I wish I could tell my middle school self how lucky I was to be a late bloomer.

These days, girls are getting their periods at 10 or 11 (something that was discussed at the June National Headache Foundation meeting in Chicago); in the early 1990s, I had to wait til I was 14.5. My period came later than most of my friends’, and once I realized I was the last in the line, I made no effort to announce to my girlfriends that I was still not a woman—officially speaking.

Though my first migraine attack came at age 13 (that’s my best guess), as I recall the episodes didn’t get more frequent until my period was a part of my life. I now consider myself lucky to not have gotten it younger—who knows when the menarche-related migraines would’ve begun?

To this day, I have some pretty obnoxious periods. Here’s where the TMI starts—feel free to tune me out, especially if you’re squeamish. My periods last a full week, complete with crampy spotting a couple of days before the “real” period sets in. My periods are heavy and painful; cramps have gotten worse over the last few years. I also started experiencing ovulation cramps since hitting 30—doctors call this by a word that is gross enough to fit the phenomenon well: mittelschmerz.

My period is one of those migraine triggers I cannot avoid. Two days before my period starts, the migraine—if left to its own devices—starts in. Without treatment (or if I’m already in the middle of a really rough migraine flare-up), the migraine can last over a week. Recently I’ve decided to pick up a preventive regimen I’d let fall by the wayside—I take approximately 500 mg of naproxen sodium (Aleve) beginning two days before the start of my regular menstrual-related migraine and continue taking the naproxen every 12 hours until the period is over. More often than not, the migraine shows up at the very end of the period, but at least by then the cramps have subsided. At least there’s some sign that what I’m doing is affecting my body in a positive way, at least for a few days.

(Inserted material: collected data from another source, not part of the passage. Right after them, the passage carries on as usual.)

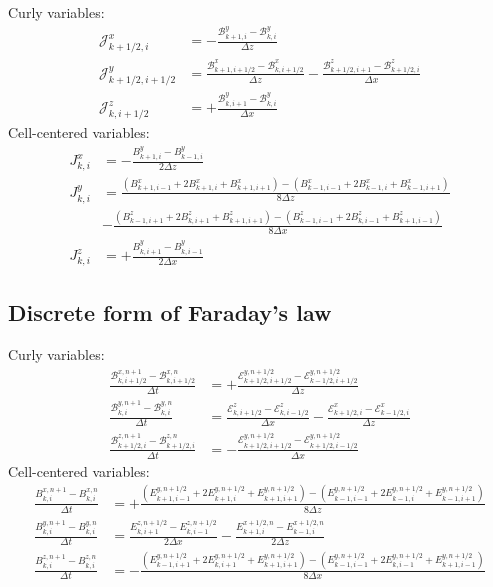 \documentclass{article}
\begin{document}
Curly variables:
\begin{align}
  \mathcal{J}^x_{k+1/2,i} &=
  -\frac{\mathcal{B}^y_{k+1,i} - \mathcal{B}^y_{k,i}}{\Delta z} \\
  \mathcal{J}^y_{k+1/2,i+1/2} &=
  \frac{\mathcal{B}^x_{k+1,i+1/2} - \mathcal{B}^x_{k,i+1/2}}{\Delta z} -
  \frac{\mathcal{B}^z_{k+1/2,i+1} - \mathcal{B}^z_{k+1/2,i}}{\Delta x} \\
  \mathcal{J}^z_{k,i+1/2} &=
  +\frac{\mathcal{B}^y_{k,i+1} - \mathcal{B}^y_{k,i}}{\Delta x}
\end{align}
Cell-centered variables:
\begin{align}
  J^x_{k,i} &= -\frac{B^y_{k+1,i} - B^y_{k-1,i}}{2\Delta z} \\
  J^y_{k,i} &=
  \frac{(B^x_{k+1,i-1} + 2 B^x_{k+1,i} + B^x_{k+1,i+1})
      - (B^x_{k-1,i-1} + 2 B^x_{k-1,i} + B^x_{k-1,i+1})}{8\Delta z}
      \nonumber\\ &-
  \frac{(B^z_{k-1,i+1} + 2 B^z_{k,i+1} + B^z_{k+1,i+1})
      - (B^z_{k-1,i-1} + 2 B^z_{k,i-1} + B^z_{k+1,i-1})}{8\Delta x} \\
  J^z_{k,i} &= +\frac{B^y_{k,i+1} - B^y_{k,i-1}}{2\Delta x}
\end{align}

\subsection{Discrete form of Faraday's law}
Curly variables:
\begin{align}
  \frac{\mathcal{B}^{x,n+1}_{k,i+1/2}
      - \mathcal{B}^{x,n  }_{k,i+1/2}}{\Delta t} &= +
  \frac{\mathcal{E}^{y,n+1/2}_{k+1/2,i+1/2}
      - \mathcal{E}^{y,n+1/2}_{k-1/2,i+1/2}}{\Delta z} \\
  \frac{\mathcal{B}^{y,n+1}_{k,i}
      - \mathcal{B}^{y,n  }_{k,i}}{\Delta t} &=
  \frac{\mathcal{E}^z_{k,i+1/2} - \mathcal{E}^z_{k,i-1/2}}{\Delta x} -
  \frac{\mathcal{E}^x_{k+1/2,i} - \mathcal{E}^x_{k-1/2,i}}{\Delta z} \\
  \frac{\mathcal{B}^{z,n+1}_{k+1/2,i}
      - \mathcal{B}^{z,n  }_{k+1/2,i}}{\Delta t} &= -
  \frac{\mathcal{E}^{y,n+1/2}_{k+1/2,i+1/2}
      - \mathcal{E}^{y,n+1/2}_{k+1/2,i-1/2}}{\Delta x}
\end{align}
Cell-centered variables:
\begin{align}
  \frac{B^{x,n+1}_{k,i} - B^{x,n}_{k,i}}{\Delta t} &=
  +\frac{
    (E^{y,n+1/2}_{k+1,i-1} + 2 E^{y,n+1/2}_{k+1,i} + E^{y,n+1/2}_{k+1,i+1}) -
    (E^{y,n+1/2}_{k-1,i-1} + 2 E^{y,n+1/2}_{k-1,i} + E^{y,n+1/2}_{k-1,i+1})}
    {8\Delta z} \\
  \frac{B^{y,n+1}_{k,i} - B^{y,n}_{k,i}}{\Delta t} &=
  \frac{E^{z,n+1/2}_{k,i+1} - E^{z,n+1/2}_{k,i-1}}{2\Delta x} -
  \frac{E^{x+1/2,n}_{k+1,i} - E^{x+1/2,n}_{k-1,i}}{2\Delta z} \\
  \frac{B^{z,n+1}_{k,i} - B^{z,n}_{k,i}}{\Delta t} &=
  -\frac{
    (E^{y,n+1/2}_{k-1,i+1} + 2 E^{y,n+1/2}_{k,i+1} + E^{y,n+1/2}_{k+1,i+1}) -
    (E^{y,n+1/2}_{k-1,i-1} + 2 E^{y,n+1/2}_{k,i-1} + E^{y,n+1/2}_{k+1,i-1})}
    {8\Delta x}
\end{align}
\end{document}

I also try to be very careful around my period when it comes to other triggers. I pay special attention to my sleep regimen—I try to resist invitations to stay up late (even if it means watching just one more Dexter episode with Jim on the couch) and say no to alcohol. When I’m able, I make strong attempts to make my smoothie and take my daily vitamins—both of these elements build up my system and make it harder for the attack to come on. In theory I should be having the smoothie and vitamin regimen daily, but I often skip. It’s important for me to remember to incorporate any preventive, healthy measures I can.

Here’s a question for those of you with menstrual-related migraine or menstrual migraine: how do you cope with this monthly problem? Any tricks that work for you?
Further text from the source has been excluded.